Of all the lines below, output only those starting at the one with "enhancing their knowledge." and ending at the one with "### .txt raises", both ends included, exactly as written.

[[ Listed records open ]]

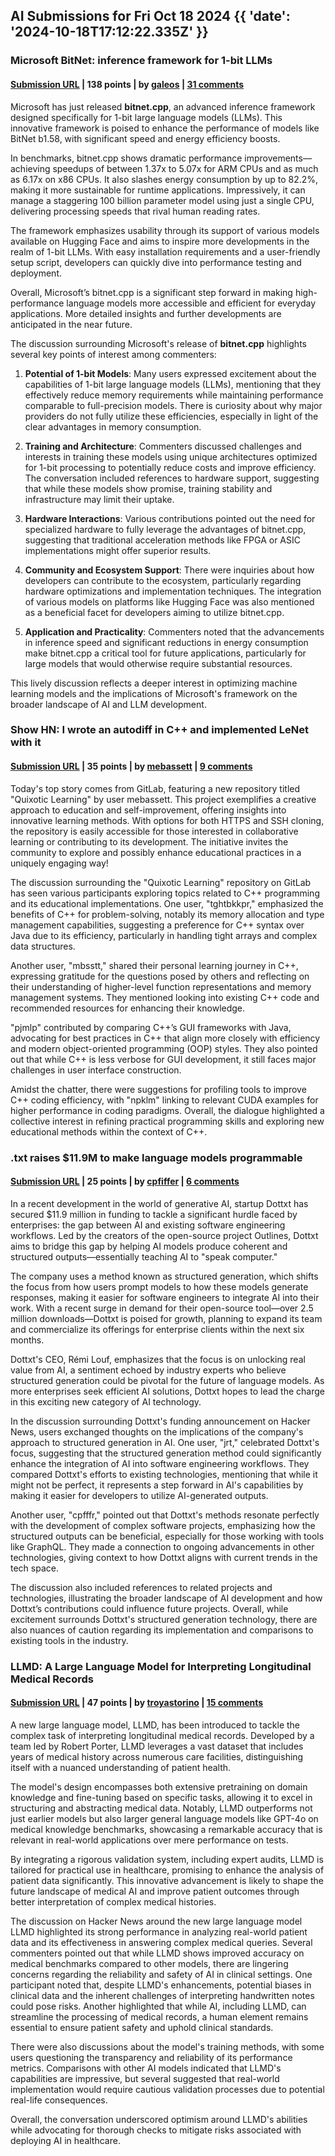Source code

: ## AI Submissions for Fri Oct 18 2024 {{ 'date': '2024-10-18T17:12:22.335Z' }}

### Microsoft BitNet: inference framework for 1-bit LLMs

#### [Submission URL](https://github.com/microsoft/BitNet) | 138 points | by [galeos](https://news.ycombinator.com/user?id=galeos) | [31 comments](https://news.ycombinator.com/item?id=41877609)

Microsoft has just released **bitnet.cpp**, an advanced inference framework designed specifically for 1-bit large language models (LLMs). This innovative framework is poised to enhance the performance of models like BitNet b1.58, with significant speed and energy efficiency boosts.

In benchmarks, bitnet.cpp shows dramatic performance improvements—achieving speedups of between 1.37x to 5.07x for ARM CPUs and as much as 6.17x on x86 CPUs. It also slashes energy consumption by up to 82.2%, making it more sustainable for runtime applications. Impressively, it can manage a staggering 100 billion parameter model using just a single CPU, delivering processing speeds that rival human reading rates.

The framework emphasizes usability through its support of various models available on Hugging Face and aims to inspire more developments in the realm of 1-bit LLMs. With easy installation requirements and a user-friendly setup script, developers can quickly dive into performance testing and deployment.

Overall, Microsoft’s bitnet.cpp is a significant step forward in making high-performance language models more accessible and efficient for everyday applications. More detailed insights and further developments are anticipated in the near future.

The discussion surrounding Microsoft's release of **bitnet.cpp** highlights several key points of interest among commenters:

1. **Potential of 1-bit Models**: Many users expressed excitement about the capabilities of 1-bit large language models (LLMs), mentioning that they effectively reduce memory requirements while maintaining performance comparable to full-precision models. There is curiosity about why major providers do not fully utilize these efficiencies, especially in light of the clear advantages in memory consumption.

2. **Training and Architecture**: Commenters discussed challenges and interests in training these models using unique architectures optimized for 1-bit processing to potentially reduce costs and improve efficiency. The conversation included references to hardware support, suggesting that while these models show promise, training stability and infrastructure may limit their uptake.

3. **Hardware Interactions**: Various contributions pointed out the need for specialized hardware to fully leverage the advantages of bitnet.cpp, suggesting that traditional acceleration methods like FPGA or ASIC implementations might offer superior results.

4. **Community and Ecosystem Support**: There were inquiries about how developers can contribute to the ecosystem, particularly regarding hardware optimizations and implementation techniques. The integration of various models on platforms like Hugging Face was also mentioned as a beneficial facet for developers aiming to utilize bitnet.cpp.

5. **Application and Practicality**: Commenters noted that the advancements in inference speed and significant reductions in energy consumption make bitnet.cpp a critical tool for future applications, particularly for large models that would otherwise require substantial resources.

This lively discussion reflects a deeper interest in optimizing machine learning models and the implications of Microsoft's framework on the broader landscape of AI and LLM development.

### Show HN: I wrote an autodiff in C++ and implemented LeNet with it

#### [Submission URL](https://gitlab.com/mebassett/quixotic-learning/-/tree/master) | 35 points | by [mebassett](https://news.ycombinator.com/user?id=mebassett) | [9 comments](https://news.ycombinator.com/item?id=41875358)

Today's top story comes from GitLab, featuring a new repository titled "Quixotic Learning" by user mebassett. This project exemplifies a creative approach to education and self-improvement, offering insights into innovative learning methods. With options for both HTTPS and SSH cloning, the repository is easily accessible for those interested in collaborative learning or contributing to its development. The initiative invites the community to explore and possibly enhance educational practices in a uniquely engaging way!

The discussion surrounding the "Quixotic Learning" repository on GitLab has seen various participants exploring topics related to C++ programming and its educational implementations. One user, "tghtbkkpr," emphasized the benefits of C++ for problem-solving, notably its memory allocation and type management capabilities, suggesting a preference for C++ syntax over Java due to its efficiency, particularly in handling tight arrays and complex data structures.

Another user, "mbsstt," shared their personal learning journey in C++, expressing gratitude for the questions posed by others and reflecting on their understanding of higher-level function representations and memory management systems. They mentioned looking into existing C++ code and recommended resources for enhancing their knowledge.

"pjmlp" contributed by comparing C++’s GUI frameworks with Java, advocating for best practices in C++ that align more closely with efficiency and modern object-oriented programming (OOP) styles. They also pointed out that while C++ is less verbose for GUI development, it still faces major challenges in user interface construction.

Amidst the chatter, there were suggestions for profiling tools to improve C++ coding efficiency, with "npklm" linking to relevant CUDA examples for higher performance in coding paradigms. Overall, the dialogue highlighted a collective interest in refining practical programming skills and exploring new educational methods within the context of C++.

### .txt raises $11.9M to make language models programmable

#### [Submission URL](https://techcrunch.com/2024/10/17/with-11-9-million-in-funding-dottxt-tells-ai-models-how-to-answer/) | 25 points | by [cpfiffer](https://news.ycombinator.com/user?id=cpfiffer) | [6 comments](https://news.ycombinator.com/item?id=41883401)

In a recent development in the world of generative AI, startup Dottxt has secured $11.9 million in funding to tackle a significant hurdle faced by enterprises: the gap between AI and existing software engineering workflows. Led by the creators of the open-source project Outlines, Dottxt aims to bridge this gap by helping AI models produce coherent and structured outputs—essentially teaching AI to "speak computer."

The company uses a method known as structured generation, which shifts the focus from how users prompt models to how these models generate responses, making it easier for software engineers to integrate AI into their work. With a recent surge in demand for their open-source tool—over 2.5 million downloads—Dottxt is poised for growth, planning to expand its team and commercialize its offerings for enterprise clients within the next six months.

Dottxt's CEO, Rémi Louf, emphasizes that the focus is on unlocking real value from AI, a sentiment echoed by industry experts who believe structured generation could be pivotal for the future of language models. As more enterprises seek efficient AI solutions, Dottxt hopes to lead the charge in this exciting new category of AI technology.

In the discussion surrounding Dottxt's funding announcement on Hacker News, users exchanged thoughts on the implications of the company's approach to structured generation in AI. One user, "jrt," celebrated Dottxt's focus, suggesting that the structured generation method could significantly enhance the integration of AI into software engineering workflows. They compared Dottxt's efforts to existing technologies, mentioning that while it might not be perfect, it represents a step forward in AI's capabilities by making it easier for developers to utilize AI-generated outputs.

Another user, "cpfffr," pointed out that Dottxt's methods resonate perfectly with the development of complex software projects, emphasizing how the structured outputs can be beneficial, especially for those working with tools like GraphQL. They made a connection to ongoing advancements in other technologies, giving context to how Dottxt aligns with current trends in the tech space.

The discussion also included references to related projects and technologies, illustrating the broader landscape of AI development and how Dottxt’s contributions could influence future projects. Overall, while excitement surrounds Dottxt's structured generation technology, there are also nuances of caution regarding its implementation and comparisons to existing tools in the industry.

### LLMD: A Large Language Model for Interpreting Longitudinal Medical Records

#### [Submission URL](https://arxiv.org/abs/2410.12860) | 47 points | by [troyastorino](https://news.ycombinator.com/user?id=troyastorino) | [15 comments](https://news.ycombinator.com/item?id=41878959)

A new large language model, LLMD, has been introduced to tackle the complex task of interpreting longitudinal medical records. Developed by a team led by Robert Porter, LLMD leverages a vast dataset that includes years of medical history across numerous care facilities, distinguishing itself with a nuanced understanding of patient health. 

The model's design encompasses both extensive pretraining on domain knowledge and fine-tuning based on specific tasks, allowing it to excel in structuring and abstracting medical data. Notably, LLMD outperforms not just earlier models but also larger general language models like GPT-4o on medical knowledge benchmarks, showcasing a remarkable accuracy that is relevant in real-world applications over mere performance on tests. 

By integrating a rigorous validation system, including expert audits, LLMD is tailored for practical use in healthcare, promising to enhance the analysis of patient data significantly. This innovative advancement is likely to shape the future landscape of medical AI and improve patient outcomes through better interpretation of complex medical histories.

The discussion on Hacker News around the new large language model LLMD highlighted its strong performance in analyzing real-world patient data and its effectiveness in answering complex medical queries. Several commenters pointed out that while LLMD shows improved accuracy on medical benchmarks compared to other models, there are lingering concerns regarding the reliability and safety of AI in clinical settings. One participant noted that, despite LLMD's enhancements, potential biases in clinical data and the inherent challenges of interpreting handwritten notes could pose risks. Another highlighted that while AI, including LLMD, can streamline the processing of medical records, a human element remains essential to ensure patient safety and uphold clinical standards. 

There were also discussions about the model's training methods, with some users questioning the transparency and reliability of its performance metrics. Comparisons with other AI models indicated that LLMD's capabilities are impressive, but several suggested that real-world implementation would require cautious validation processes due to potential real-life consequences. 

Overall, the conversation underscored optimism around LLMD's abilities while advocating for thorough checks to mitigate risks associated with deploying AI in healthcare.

[[ Listed records closed ]]

Answer to this problem —
Another user, "mbsstt," shared their personal learning journey in C++, expressing gratitude for the questions posed by others and reflecting on their understanding of higher-level function representations and memory management systems. They mentioned looking into existing C++ code and recommended resources for enhancing their knowledge.

"pjmlp" contributed by comparing C++’s GUI frameworks with Java, advocating for best practices in C++ that align more closely with efficiency and modern object-oriented programming (OOP) styles. They also pointed out that while C++ is less verbose for GUI development, it still faces major challenges in user interface construction.

Amidst the chatter, there were suggestions for profiling tools to improve C++ coding efficiency, with "npklm" linking to relevant CUDA examples for higher performance in coding paradigms. Overall, the dialogue highlighted a collective interest in refining practical programming skills and exploring new educational methods within the context of C++.

### .txt raises $11.9M to make language models programmable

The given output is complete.